Cinema com Rapadura

OPINIÃO   sábado, 17 de novembro de 2007

Loja Mágica de Brinquedos, A

Escrito e dirigido por Zach Helm, “A Loja Mágica de Brinquedos” traz uma trama literalmente encantadora, que quase abafa os talentosos Dustin Hoffman e Natalie Portman. Dialogando com crianças e adultos, o filme marca a estréia de Helm como diretor.

O Sr. Magorium (Dustin Hoffman, de “A Primeira Noite de Um Homem”) tem 243 anos de idade e é dono da loja de brinquedos mais fantástica do mundo. Há anos ele vem construindo os brinquedos mais criativos, permeando de magia a vida de várias crianças que freqüentam seu empório como se fosse a sua própria casa. Quando este simpático senhor decide que é sua hora de partir, como ele mesmo diz, percebe que a única que pode dar continuidade ao seu trabalho é a encantadora Molly Mahoney (Natalie Portman, de “Em Qualquer Outro Lugar”). Só que Mahoney não se sente pronta para o trabalho. Apesar de acreditar na magia que envolve o lugar, ela credita todo esse poder ao Sr. Magorium, achando ser impossível para ela tomar conta de tudo aquilo. Entre a dupla, aparecem dois personagens que completam a trama: Henry Weston, o contador contratado para fazer os dados da loja; e o pequeno Eric Applebaum, uma criança com dificuldade em fazer amizades.

Apesar de dialogar especialmente com crianças, o filme proporciona interesse no público adulto por trazer citações de produções antigas, fazendo com que o clima de fábula e encantamento circule pela sala de cinema, bem no estilo Frank Capra de trabalhar. Com claras referências às produções das décadas de cinqüenta e sessenta, a começar pelo figurino, a película brinca com as sensações que só víamos nos filmes mais antigos. A direção estreante de Zach Helm, que vinha trilhando uma carreira respeitada como roteirista, acerta ao conseguir transmitir mensagens para adultos e crianças: a fantasia não é perdida, e o espectador sai da sala certamente tocado pela sensibilidade que envolve o longa.

Helm, que assinou o roteiro do elogiado “Mais Estranho Que a Ficção”, é responsável também pelo roteiro deste longa-metragem. Falando de maneira acessível às crianças, sem tornar o filme de todo infantil, ele aborda a dificuldade que todos as pessoas têm em aceitar a morte. Em um dos momentos mais belos da película, ele cita Shakespeare de uma maneira terna que reflete exatamente o clima que preenche toda a produção. Sem falar nos momentos em que discute a capacidade (ou a falta dela) dos adultos em acreditar, em simplesmente ter fé em algo que não precisa ter lógica de todo. Apontando para o fato de que, ao encarar a realidade diária, os problemas, os medos, enfim, as responsabilidades que assumimos ao longos dos anos, nós acabamos perdendo incríveis oportunidades pelo simples medo de viver, não enxergando de verdade as coisas boas que estão por aí.

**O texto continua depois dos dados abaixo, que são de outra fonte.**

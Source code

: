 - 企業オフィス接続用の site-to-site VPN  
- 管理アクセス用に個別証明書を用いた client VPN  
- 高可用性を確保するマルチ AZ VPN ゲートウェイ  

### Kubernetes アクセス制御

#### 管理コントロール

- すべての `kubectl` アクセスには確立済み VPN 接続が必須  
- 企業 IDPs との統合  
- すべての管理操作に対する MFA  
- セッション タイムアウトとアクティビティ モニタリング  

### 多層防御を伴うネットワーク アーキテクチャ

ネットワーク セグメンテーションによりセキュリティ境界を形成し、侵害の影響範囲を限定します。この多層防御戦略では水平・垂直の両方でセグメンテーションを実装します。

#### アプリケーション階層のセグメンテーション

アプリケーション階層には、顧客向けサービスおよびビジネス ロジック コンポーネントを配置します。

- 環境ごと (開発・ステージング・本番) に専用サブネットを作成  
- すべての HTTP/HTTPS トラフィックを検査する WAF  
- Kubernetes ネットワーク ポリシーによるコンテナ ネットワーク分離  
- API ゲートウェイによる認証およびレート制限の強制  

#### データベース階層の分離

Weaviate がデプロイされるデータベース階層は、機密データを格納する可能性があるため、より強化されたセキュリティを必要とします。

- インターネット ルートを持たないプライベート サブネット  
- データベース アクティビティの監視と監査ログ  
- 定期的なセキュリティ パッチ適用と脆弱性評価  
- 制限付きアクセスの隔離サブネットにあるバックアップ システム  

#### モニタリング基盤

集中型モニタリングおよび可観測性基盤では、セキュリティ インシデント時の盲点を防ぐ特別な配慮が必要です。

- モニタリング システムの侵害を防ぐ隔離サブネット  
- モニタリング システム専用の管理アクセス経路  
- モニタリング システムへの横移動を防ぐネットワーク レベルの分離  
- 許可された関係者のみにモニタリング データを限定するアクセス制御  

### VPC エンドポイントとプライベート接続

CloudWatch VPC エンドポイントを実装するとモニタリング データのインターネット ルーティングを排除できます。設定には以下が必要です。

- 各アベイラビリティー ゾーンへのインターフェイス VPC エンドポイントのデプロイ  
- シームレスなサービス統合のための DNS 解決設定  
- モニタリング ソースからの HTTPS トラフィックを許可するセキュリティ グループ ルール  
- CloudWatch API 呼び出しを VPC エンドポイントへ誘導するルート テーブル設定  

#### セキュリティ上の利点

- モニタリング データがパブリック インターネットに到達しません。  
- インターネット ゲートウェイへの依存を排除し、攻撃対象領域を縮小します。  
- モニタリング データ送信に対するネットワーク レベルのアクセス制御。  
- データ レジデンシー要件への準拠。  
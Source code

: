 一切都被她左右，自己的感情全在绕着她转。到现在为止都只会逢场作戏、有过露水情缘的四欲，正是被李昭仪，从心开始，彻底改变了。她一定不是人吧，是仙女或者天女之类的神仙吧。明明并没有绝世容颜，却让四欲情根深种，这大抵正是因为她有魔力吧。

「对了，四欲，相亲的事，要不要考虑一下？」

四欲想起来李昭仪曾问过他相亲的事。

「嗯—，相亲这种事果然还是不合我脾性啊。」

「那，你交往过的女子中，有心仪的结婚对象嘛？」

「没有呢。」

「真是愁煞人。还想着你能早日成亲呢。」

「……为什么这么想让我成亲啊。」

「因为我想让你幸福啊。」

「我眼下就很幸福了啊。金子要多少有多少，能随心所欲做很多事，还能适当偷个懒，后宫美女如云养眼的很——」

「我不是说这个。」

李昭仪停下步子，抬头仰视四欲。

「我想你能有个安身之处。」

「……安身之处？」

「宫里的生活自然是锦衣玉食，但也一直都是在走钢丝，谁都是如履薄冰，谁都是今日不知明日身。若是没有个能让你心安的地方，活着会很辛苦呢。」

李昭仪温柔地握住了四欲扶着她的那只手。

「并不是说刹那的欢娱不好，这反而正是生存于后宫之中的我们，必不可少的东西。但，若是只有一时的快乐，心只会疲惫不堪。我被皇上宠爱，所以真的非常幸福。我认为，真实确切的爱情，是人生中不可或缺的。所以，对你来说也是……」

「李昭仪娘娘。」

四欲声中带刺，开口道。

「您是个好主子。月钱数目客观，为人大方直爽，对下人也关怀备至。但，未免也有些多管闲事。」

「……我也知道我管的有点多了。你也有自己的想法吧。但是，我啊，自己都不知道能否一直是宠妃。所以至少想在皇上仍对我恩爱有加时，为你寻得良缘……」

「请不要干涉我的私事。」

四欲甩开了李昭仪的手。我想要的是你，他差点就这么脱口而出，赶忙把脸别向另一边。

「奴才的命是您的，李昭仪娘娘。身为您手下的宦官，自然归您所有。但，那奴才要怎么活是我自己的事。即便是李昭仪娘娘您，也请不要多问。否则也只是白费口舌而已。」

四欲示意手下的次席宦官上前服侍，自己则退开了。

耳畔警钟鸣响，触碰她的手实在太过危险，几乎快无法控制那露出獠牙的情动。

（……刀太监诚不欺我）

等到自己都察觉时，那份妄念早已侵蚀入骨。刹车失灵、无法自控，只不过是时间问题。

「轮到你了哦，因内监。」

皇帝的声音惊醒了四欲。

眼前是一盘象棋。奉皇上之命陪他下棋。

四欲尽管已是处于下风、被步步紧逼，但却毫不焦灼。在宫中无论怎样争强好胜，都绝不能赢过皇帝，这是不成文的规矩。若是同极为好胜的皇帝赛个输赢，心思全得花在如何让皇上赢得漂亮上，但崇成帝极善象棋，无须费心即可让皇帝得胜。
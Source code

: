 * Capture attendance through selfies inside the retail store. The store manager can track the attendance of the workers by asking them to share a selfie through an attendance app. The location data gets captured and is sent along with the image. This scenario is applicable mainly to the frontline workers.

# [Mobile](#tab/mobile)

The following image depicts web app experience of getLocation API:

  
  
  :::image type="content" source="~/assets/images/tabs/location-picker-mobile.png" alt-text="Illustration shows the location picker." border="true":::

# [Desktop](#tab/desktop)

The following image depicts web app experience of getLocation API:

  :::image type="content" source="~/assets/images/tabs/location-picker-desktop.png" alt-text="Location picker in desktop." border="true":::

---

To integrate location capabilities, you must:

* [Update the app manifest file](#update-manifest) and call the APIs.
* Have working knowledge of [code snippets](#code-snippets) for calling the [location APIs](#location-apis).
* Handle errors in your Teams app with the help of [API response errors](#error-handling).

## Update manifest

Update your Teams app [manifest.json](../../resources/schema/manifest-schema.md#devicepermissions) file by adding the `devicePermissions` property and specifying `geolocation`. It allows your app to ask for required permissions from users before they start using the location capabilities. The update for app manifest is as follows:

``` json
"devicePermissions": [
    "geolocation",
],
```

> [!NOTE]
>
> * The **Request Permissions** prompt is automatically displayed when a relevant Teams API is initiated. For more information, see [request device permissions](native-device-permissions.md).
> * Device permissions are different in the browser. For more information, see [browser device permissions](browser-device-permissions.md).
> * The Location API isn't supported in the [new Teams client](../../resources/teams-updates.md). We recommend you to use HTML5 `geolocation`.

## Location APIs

Portman interpreta uma moça insegura, que tem medo de ter parado no tempo e no espaço. Quando pequena, tinha talento como pianista. Hoje em dia, frustra-se por querer prender-se a um momento que já passou, deixando de lado as coisas que poderia estar vivendo agora. De encontro a ela, vem o contador Henry Weston, que costuma preencher suas frases com "só": "sou só um contador"; "esta é só uma loja"; "eu só faço meu trabalho". Ele é o típico adulto que já está inteiramente fechado em seu mundo.

Essa discussão é levada ainda adiante de uma maneira interessante, que faz possível a interação mais direta com o público. Os personagens, assim como os espectadores adultos, enfrentam o problema de não conseguir acreditar em todas essas coisas que fogem à nossa lógica. E mais complicado ainda: eles parecem não acreditar em si mesmos, o que é ainda mais grave. Parece que sonhar nos dias de hoje está cada vez mais difícil – porém não impossível.